START RECORDED DATA

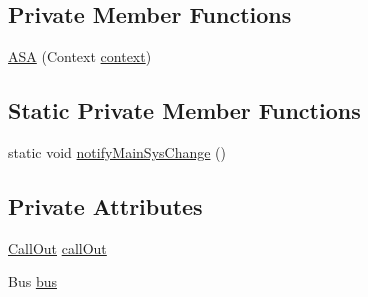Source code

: \subsection*{Private Member Functions}
\begin{DoxyCompactItemize}
\item 
\hyperlink{classpt_1_1lsts_1_1asa_1_1ASA_a60a8551e0d2c3897887ff8e560b937ab}{A\+S\+A} (Context \hyperlink{classpt_1_1lsts_1_1asa_1_1ASA_ad16e2c7db27b0a63a471c62f1fdcc1df}{context})
\end{DoxyCompactItemize}
\subsection*{Static Private Member Functions}
\begin{DoxyCompactItemize}
\item 
static void \hyperlink{classpt_1_1lsts_1_1asa_1_1ASA_acfece516fe24da0385e93f531766671c}{notify\+Main\+Sys\+Change} ()
\end{DoxyCompactItemize}
\subsection*{Private Attributes}
\begin{DoxyCompactItemize}
\item 
\hyperlink{classpt_1_1lsts_1_1asa_1_1feedback_1_1CallOut}{Call\+Out} \hyperlink{classpt_1_1lsts_1_1asa_1_1ASA_aedf7af794060d789656aa41a10649684}{call\+Out}
\item 
Bus \hyperlink{classpt_1_1lsts_1_1asa_1_1ASA_a3b1468022b12779c73e5d8bb41e39f8e}{bus}
\end{DoxyCompactItemize}
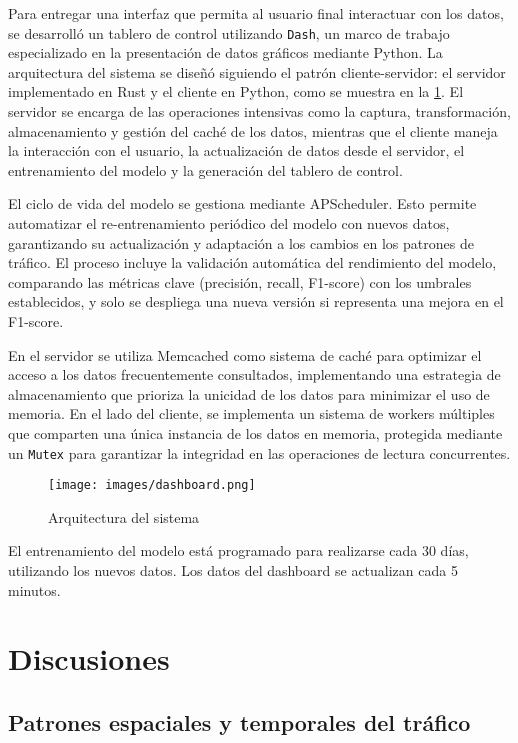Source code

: \documentclass[12pt]{article}
\begin{document}
Para entregar una interfaz que permita al usuario final interactuar con los datos, se desarrolló un tablero de control utilizando \texttt{Dash}, un marco de trabajo especializado en la presentación de datos gráficos mediante Python. La arquitectura del sistema se diseñó siguiendo el patrón cliente-servidor: el servidor implementado en Rust y el cliente en Python, como se muestra en la \cref{fig:architecture}. El servidor se encarga de las operaciones intensivas como la captura, transformación, almacenamiento y gestión del caché de los datos, mientras que el cliente maneja la interacción con el usuario, la actualización de datos desde el servidor, el entrenamiento del modelo y la generación del tablero de control.

El ciclo de vida del modelo se gestiona mediante APScheduler. Esto permite automatizar el re-entrenamiento periódico del modelo con nuevos datos, garantizando su actualización y adaptación a los cambios en los patrones de tráfico. El proceso incluye la validación automática del rendimiento del modelo, comparando las métricas clave (precisión, recall, F1-score) con los umbrales establecidos, y solo se despliega una nueva versión si representa una mejora en el F1-score.

En el servidor se utiliza Memcached como sistema de caché para optimizar el acceso a los datos frecuentemente consultados, implementando una estrategia de almacenamiento que prioriza la unicidad de los datos para minimizar el uso de memoria. En el lado del cliente, se implementa un sistema de workers múltiples que comparten una única instancia de los datos en memoria, protegida mediante un \texttt{Mutex} para garantizar la integridad en las operaciones de lectura concurrentes.

\begin{figure}[H]
    \centering
    \texttt{[image: images/dashboard.png]}
    \caption{Arquitectura del sistema}
    \label{fig:architecture}
\end{figure}

El entrenamiento del modelo está programado para realizarse cada 30 días, utilizando los nuevos datos. Los datos del dashboard se actualizan cada 5 minutos.

\section{Discusiones}

\subsection{Patrones espaciales y temporales del tráfico}
\end{document}
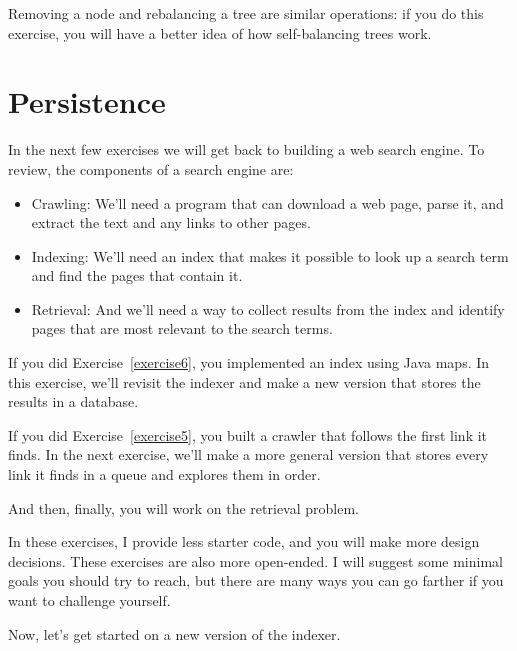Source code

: \documentclass[12pt]{book}
\theoremstyle{exercise}
\begin{document}

Removing a node and rebalancing a tree are similar operations: if you do
this exercise, you will have a better idea of how self-balancing trees
work.



\chapter{Persistence}

In the next few exercises we will get back to building a web search
engine. To review, the components of a search engine are:

\begin{itemize}

\item
  Crawling: We'll need a program that can download a web page, parse it,
  and extract the text and any links to other pages.

\item
  Indexing: We'll need an index that makes it possible to look up a
  search term and find the pages that contain it.

\item
  Retrieval: And we'll need a way to collect results from the index and
  identify pages that are most relevant to the search terms.

\end{itemize}


If you did Exercise~\ref{exercise6}, you implemented an index
using Java maps. In this exercise, we'll revisit the indexer and make
a new version that stores the results in a database.


If you did Exercise~\ref{exercise5}, you
built a crawler that follows the first link it finds. In the next exercise,
we'll make a more general version that stores every link it finds in a
queue and explores them in order.

And then, finally, you will work on the retrieval problem.

In these exercises, I provide less starter code, and you will make more
design decisions. These exercises are also more open-ended. I will suggest
some minimal goals you should try to reach, but there are many ways you
can go farther if you want to challenge yourself.

Now, let's get started on a new version of the indexer.
\end{document}
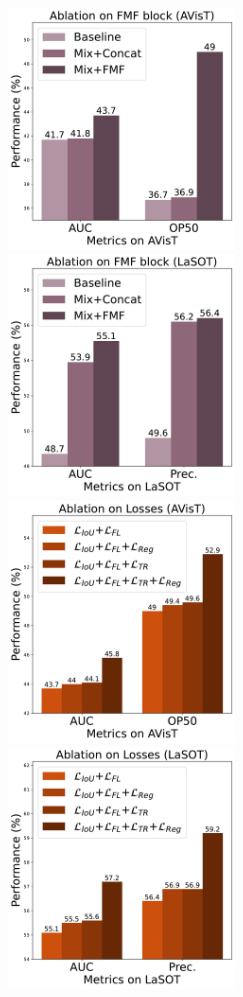   \begin{figure}[t]
	\centering
	 \includegraphics[width=6cm]{figures/abl_fmf_avist.pdf}
	 \includegraphics[width=6cm]{figures/abl_fmf_lasot.pdf}
	 \includegraphics[width=6cm]{figures/abl_losses_avist.pdf}
	 \includegraphics[width=6cm]{figures/abl_losses_lasot.pdf}

\end{figure}
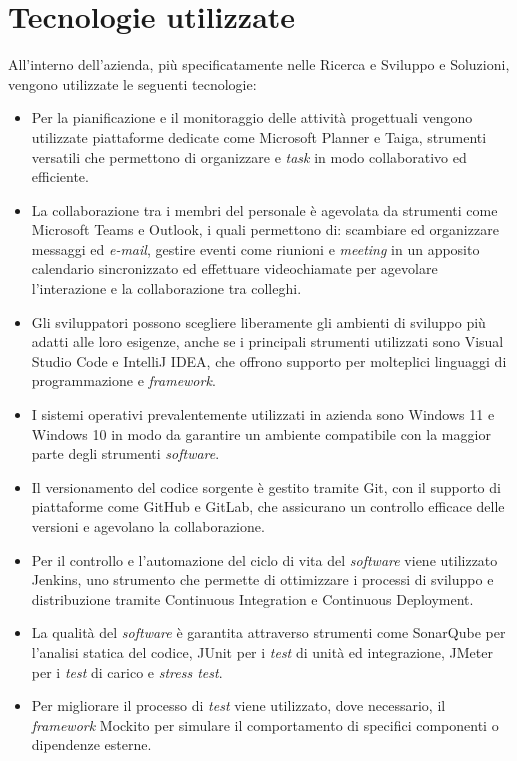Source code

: \section{Tecnologie utilizzate}
All'interno dell'azienda, più specificatamente nelle  Ricerca e Sviluppo e Soluzioni, vengono utilizzate le seguenti tecnologie: 
\begin{itemize}
    \item Per la pianificazione e il monitoraggio delle attività progettuali vengono utilizzate piattaforme dedicate come Microsoft Planner e Taiga, strumenti versatili che permettono di organizzare  e \emph{task} in modo collaborativo ed efficiente. 
    \item La collaborazione tra i membri del personale è agevolata da strumenti come Microsoft Teams e Outlook, i quali permettono di: scambiare ed organizzare messaggi ed \emph{e-mail}, gestire eventi come riunioni e \emph{meeting} in un apposito calendario sincronizzato ed effettuare videochiamate per agevolare l'interazione e la collaborazione tra colleghi. 
    \item Gli sviluppatori possono scegliere liberamente gli ambienti di sviluppo più adatti alle loro esigenze, anche se i principali strumenti utilizzati sono Visual Studio Code e IntelliJ IDEA, che offrono supporto per molteplici linguaggi di programmazione e \emph{framework}. 
    \item I sistemi operativi prevalentemente utilizzati in azienda sono Windows 11 e Windows 10 in modo da garantire un ambiente compatibile con la maggior parte degli strumenti \emph{software}. 
    \item Il versionamento del codice sorgente è gestito tramite Git, con il supporto di piattaforme come GitHub e GitLab, che assicurano un controllo efficace delle versioni e agevolano la collaborazione. 
    \item Per il controllo e l'automazione del ciclo di vita del \emph{software} viene utilizzato Jenkins, uno strumento che permette di ottimizzare i processi di sviluppo e distribuzione tramite \gls{Continuous Integration} e \gls{Continuous Deployment}. 
    \item La qualità del \emph{software} è garantita attraverso strumenti come SonarQube per l'analisi statica del codice, JUnit per i \emph{test} di unità ed integrazione, JMeter per i \emph{test} di carico e \emph{stress test}. 
    \item Per migliorare il processo di \emph{test} viene utilizzato, dove necessario, il \emph{framework} Mockito per simulare il comportamento di specifici componenti o dipendenze esterne. 

\end{itemize}
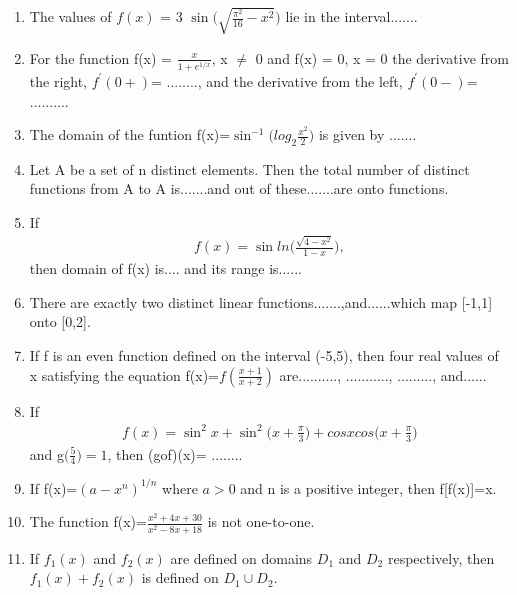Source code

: \renewcommand{\theequation}{\theenumi}
\begin{enumerate}[label=\arabic*.,ref=\thesubsection.\theenumi]

\item The values of $f(x)$ = 3 $\sin\Bigg(\sqrt{\frac{\pi^2}{16}-x^2}\Bigg)$ lie in the interval.......

\item For the function f(x) = $\frac{x}{1+e^{1/x}}$, x $\neq$ 0 and f(x) = 0, x = 0
the derivative from the right, $f^{'}(0+)$= ........, and the derivative from the left, $f^{'}(0-)$= ..........

\item The domain of the funtion f(x)=$\sin^{-1}\Big(log_2\frac{x^2}{2}\Big)$ is given by .......

\item Let A be a set of n distinct elements. Then the total number of distinct functions from A to A is.......and out of these.......are onto functions.

\item If 
\begin{align*}
f(x) = \sin ln\Big(\frac{\sqrt{4 - x^{2}}}{1-x}\Big),
\end{align*}
then domain of f(x) is.... and its range is......

\item There are exactly two distinct linear functions.......,and......which map [-1,1] onto [0,2].

\item If f is an even function defined on the interval (-5,5), then four real values of x satisfying the equation f(x)=$f(\frac{x+1}{x+2})$ are.........., ..........., ........., and......

\item If
\begin{align*}
 f(x)= \sin^{2}x + \sin^{2} \Big(x+\frac{\pi}{3}\Big) + cosxcos\Big(x+\frac{\pi}{3}\Big)
\end{align*}
and g$\big(\frac{5}{4}\big)=1$, then (gof)(x)= ........

\item If f(x)=$(a-x^{n})^{1/n}$ where $a > 0$ and n is a positive integer, then f[f(x)]=x.

\item The function f(x)=$\frac{x^{2}+4x+30}{x^{2}-8x+18}$ is not one-to-one.
                                          
\item If $f_{1}(x)$ and $f_{2}(x)$ are defined on domains $D_{1}$ and $D_{2}$ respectively, then $f_{1}(x)+ f_{2}(x)$  is defined on $D_{1} \cup D_{2}$.


\end{enumerate}

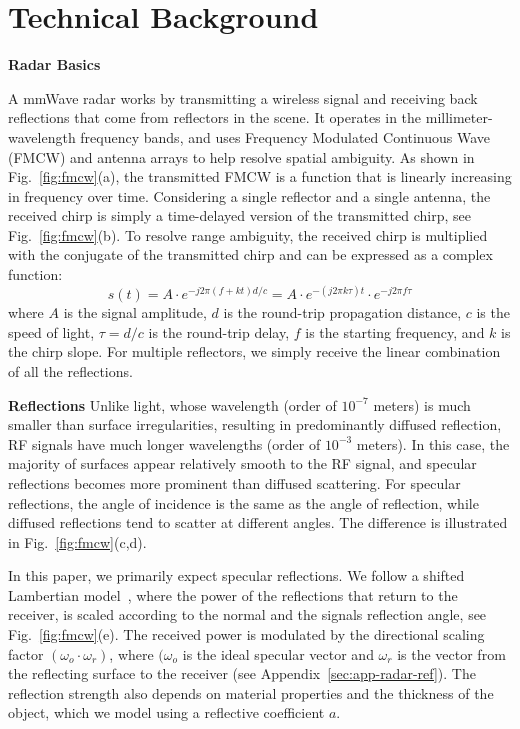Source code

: \section{Technical Background}
\label{sec:background}
\noindent \textbf{Radar Basics}
\label{sec:background-mm}

A mmWave radar works by transmitting a wireless
signal and receiving back reflections that come from reflectors in the scene.
It operates in the millimeter-wavelength frequency bands, and uses Frequency Modulated Continuous Wave (FMCW) and antenna arrays to help resolve spatial ambiguity.
As shown in Fig.~\ref{fig:fmcw}(a), the transmitted FMCW is a function that is linearly increasing in frequency over time.
Considering a single reflector and a single antenna, the received chirp is simply a time-delayed version of the transmitted chirp, see Fig.~\ref{fig:fmcw}(b).
To resolve range ambiguity, the received chirp is multiplied with the conjugate of the transmitted chirp and can be expressed as a complex function:
\begin{equation}
\label{eq:fmcw}
s(t) =  A \cdot e^{-j 2 \pi(f+kt)   d /c}  = A \cdot e^{-(j 2\pi k \tau )t} \cdot e^{-j 2\pi f \tau}
\end{equation}
where $A$ is the signal amplitude, $d$ is the round-trip propagation distance, $c$ is the speed of light, $\tau=d/c$ is the round-trip delay, $f$ is the starting frequency, and $k$ is the chirp slope. For multiple reflectors, we simply receive the linear combination of all the reflections.



\vspace{-0.1em}
\noindent \textbf{Reflections}
Unlike light, whose wavelength (order of \( 10^{-7} \) meters) is much smaller than surface irregularities, resulting in predominantly diffused reflection, RF signals have much longer wavelengths (order of \( 10^{-3} \) meters).
In this case, the majority of surfaces appear relatively smooth to the RF signal, and specular reflections becomes more prominent than diffused scattering.
For specular reflections, the angle of incidence is the same as the angle of reflection, while diffused reflections tend to scatter at different angles. The difference is illustrated in Fig.~\ref{fig:fmcw}(c,d).

In this paper, we primarily expect specular reflections.
We follow a shifted Lambertian model~\cite{richards2010principles, ren2020diffuse}, where the power of the reflections that return to the receiver, is scaled according to the normal and the signals reflection angle, see Fig.~\ref{fig:fmcw}(e).
The received power is modulated by the directional scaling factor \( (\omega_o \cdot \omega_r) \), where \( (\omega_o\) is the ideal specular vector and \( \omega_r \) is the vector from the reflecting surface to the receiver (see Appendix~\ref{sec:app-radar-ref}).
The reflection strength also depends on material properties and the thickness of the object, which we model using a reflective coefficient \( a \).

END RECORDED DATA

> PROBLEM: Which lines in the records above contain the string "vengono"? Copy each one.

> REPLY:
All'interno dell'azienda, più specificatamente nelle  Ricerca e Sviluppo e Soluzioni, vengono utilizzate le seguenti tecnologie: 
    \item Per la pianificazione e il monitoraggio delle attività progettuali vengono utilizzate piattaforme dedicate come Microsoft Planner e Taiga, strumenti versatili che permettono di organizzare  e \emph{task} in modo collaborativo ed efficiente. 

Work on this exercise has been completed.